Quattro is probably safer and likely superior to xDrive. There are also certain instances where xDrive doesn't really work too well. However, I must say xDrive is a lot of fun since it has an inherent tendency to put back wheels. Yes, that means oversteer is more likely in the BMW than the Audi............but honestly I don't mind that at all. I'll trade a bit of safety for more flexibility and fun.


----------



## peakpro (Oct 30, 2004)

If your speaking strictly about driving in snow.... i agree with your friend...

but the xdrive is still good enough...and when the snow melts you still have a bmw....


----------



## ak907 (Sep 6, 2007)

Okay, I might happen to agree that the quattro system is a wonderfully put together AWD with an outstanding track record, but safety and that kind of stuff aside, is a BMW still going to hang with an Audi in the winter when it comes to "spirited driving"? Doesn't the Bimmers inherent handling traits help it out there?

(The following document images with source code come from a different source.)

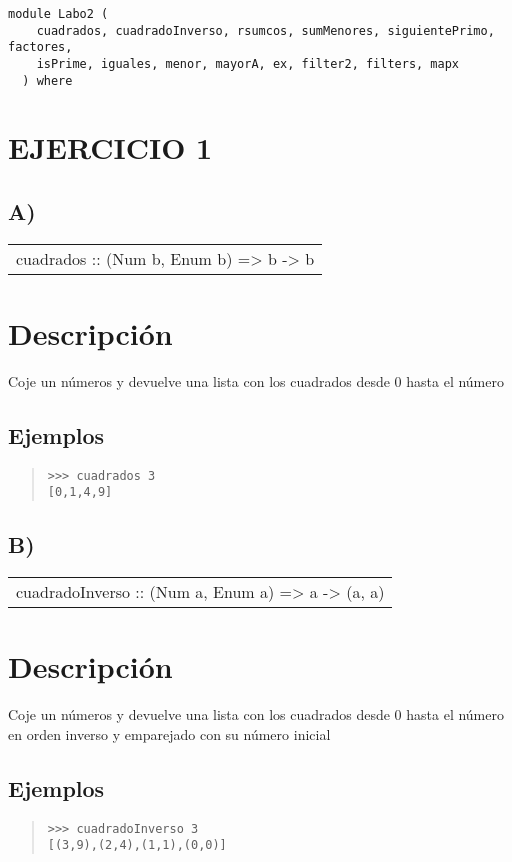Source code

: \label{module:Labo2}
\haddockbeginheader
{\haddockverb\begin{verbatim}
module Labo2 (
    cuadrados, cuadradoInverso, rsumcos, sumMenores, siguientePrimo, factores,
    isPrime, iguales, menor, mayorA, ex, filter2, filters, mapx
  ) where\end{verbatim}}
\haddockendheader

\section{EJERCICIO 1}
\subsection{A)}
\begin{haddockdesc}
\item[\begin{tabular}{@{}l}
cuadrados :: (Num b, Enum b) => b -> {\char 91}b{\char 93}
\end{tabular}]
{\haddockbegindoc
\section*{Descripción}
Coje un números y devuelve una lista con los cuadrados desde 0 hasta el número\par
\subsection*{Ejemplos}
\begin{quote}
{\haddockverb\begin{verbatim}
>>> cuadrados 3
[0,1,4,9]

\end{verbatim}}
\end{quote}}
\end{haddockdesc}
\subsection{B)}
\begin{haddockdesc}
\item[\begin{tabular}{@{}l}
cuadradoInverso :: (Num a, Enum a) => a -> {\char 91}(a, a){\char 93}
\end{tabular}]
{\haddockbegindoc
\section*{Descripción}
Coje un números y devuelve una lista con los cuadrados desde 0 hasta el número en orden inverso y emparejado con su número inicial\par
\subsection*{Ejemplos}
\begin{quote}
{\haddockverb\begin{verbatim}
>>> cuadradoInverso 3
[(3,9),(2,4),(1,1),(0,0)]

\end{verbatim}}
\end{quote}}
\end{haddockdesc}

Thanks again guys,

AK


----------



## shamulater (Apr 25, 2007)

ak907 said:


> Okay, I might happen to agree that the quattro system is a wonderfully put together AWD with an outstanding track record, but safety and that kind of stuff aside, is a BMW still going to hang with an Audi in the winter when it comes to "spirited driving"? Doesn't the Bimmers inherent handling traits help it out there? Thanks again guys,
> 
> AK


 In winter driving...wet and slick...the Audi owns it. Wouldn't even be close.


----------



## dbtheo (Apr 24, 2006)

xDrive acts faster than other systems, because it is able to think ahead and anticipate upcoming situations on the road. To offer this benefit, xDrive uses information from the wheel sensors showing the system wheth*er a wheel is about to spin and providing data gathered by DSC stability con*trol. The yaw rate (rotation around the car's vertical axis) and the posi*tion of the steering wheel, for example, offer important data on current driv*ing conditions. Data of this kind is essential, for example, when taking a bend fast and dynamically, xDrive consistently spreading out drive forces perfectly between the two axles and minimising both under- and oversteer in the process. 

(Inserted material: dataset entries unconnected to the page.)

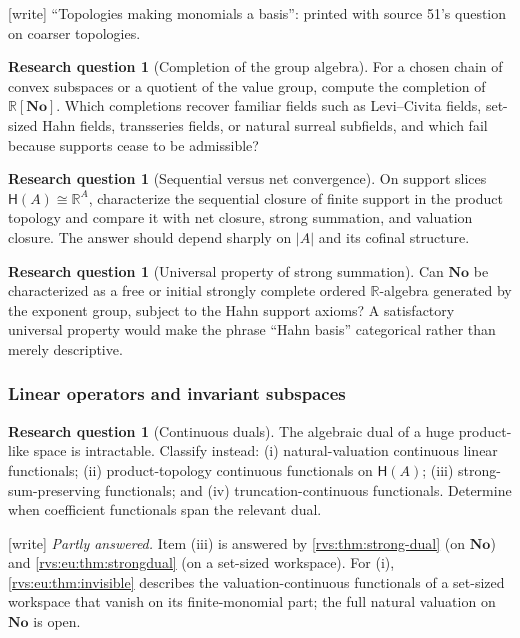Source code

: \documentclass[11pt,letterpaper]{article}
\numberwithin{equation}{section}
\theoremstyle{definition}
\newtheorem{question}[theorem]{Research question}
\theoremstyle{remark}
\newcommand{\No}{\mathbf{No}}
\newcommand{\R}{\mathbb{R}}
\newcommand{\Hahn}{\mathsf{H}}
\newcommand{\wtag}{\textup{[write]}}%
\begin{document}
\noindent\wtag{} ``Topologies making monomials a basis'': printed with source
51's question on coarser topologies.

\begin{question}[Completion of the group algebra]
For a chosen chain of convex subspaces or a quotient of the value group, compute
the completion of $\R[\No]$. Which completions recover familiar fields such as
Levi--Civita fields, set-sized Hahn fields, transseries fields, or natural surreal
subfields, and which fail because supports cease to be admissible?
\end{question}

\begin{question}[Sequential versus net convergence]
On support slices $\Hahn(A)\cong\R^A$, characterize the sequential closure of finite
support in the product topology and compare it with net closure, strong summation,
and valuation closure. The answer should depend sharply on $|A|$ and its cofinal
structure.
\end{question}

\begin{question}[Universal property of strong summation]
Can $\No$ be characterized as a free or initial strongly complete ordered
$\R$-algebra generated by the exponent group, subject to the Hahn support axioms?
A satisfactory universal property would make the phrase ``Hahn basis'' categorical
rather than merely descriptive.
\end{question}

\subsubsection{Linear operators and invariant subspaces}

\begin{question}[Continuous duals]
The algebraic dual of a huge product-like space is intractable. Classify instead:
(i) natural-valuation continuous linear functionals; (ii) product-topology
continuous functionals on $\Hahn(A)$; (iii) strong-sum-preserving functionals; and
(iv) truncation-continuous functionals. Determine when coefficient functionals span
the relevant dual.
\end{question}

\noindent\wtag{} \emph{Partly answered.}  Item (iii) is answered by
\cref{rvs:thm:strong-dual} (on \(\No\)) and \cref{rvs:eu:thm:strongdual} (on a
set-sized workspace).  For (i), \cref{rvs:eu:thm:invisible} describes the
valuation-continuous functionals of a set-sized workspace that vanish on
its finite-monomial part; the full natural valuation on \(\No\) is open.
\end{document}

Apart from this significant improvement of agility and driving pleasure, xDrive also ensures a substantial increase in driving safety, BMW's DSC stability control system therefore intervening far later in many cases than would be required with a conventional all-wheel-drive concept.



Better traction, particularly on snow and loose ground.

With BMW xDrive reacting within fractions of a second, the system offers enormous advantages also in terms of traction. When setting out on slippery or loose ground, for example, the time-lag between the loss of wheel grip on the surface and the re-distribution of drive forces to wheels with grip is only a few milliseconds. So xDrive elegantly solves and eliminates the usual prob*lems otherwise encountered so often when setting off, without the driver even noticing what is happening.

(reprint)


----------



## raf996 (Apr 16, 2007)

I agree with your frind as well. Audi Quattro in snow or ice has no match. I owned an Audi and driven Volvos, Subarus, Xdrives, mercedes 4matcs. The Audi is capable of being thrown around in snow with complete control. I have had so much fun in my Audi. The others seem to have so much electronic control that all they do is slow you down and keep you going straight and "under control". If i am buying an all wheel drive it would definitely be an Audi.


----------



## HW (Dec 24, 2001)

audi uses the gleason torsen system and said to be one of the best

http://www.autozine.org/technical_school/traction/tech_traction_4wd_2.htm#Torsen


----------



## Kamdog (Apr 15, 2007)

ak907 said:


> Okay, I might happen to agree that the quattro system is a wonderfully put together AWD with an outstanding track record, but safety and that kind of stuff aside, is a BMW still going to hang with an Audi in the winter when it comes to "spirited driving"? Doesn't the Bimmers inherent handling traits help it out there? Thanks again guys,
> 
> AK


One should not do 'spirited driving' in nasty winter weather.


----------



## HW (Dec 24, 2001)

Kamdog said:


> One should not do 'spirited driving' in nasty winter weather.







:dunno:


----------



## mercury26 (Oct 30, 2006)

Kamdog said:


> One should not do 'spirited driving' in nasty winter weather.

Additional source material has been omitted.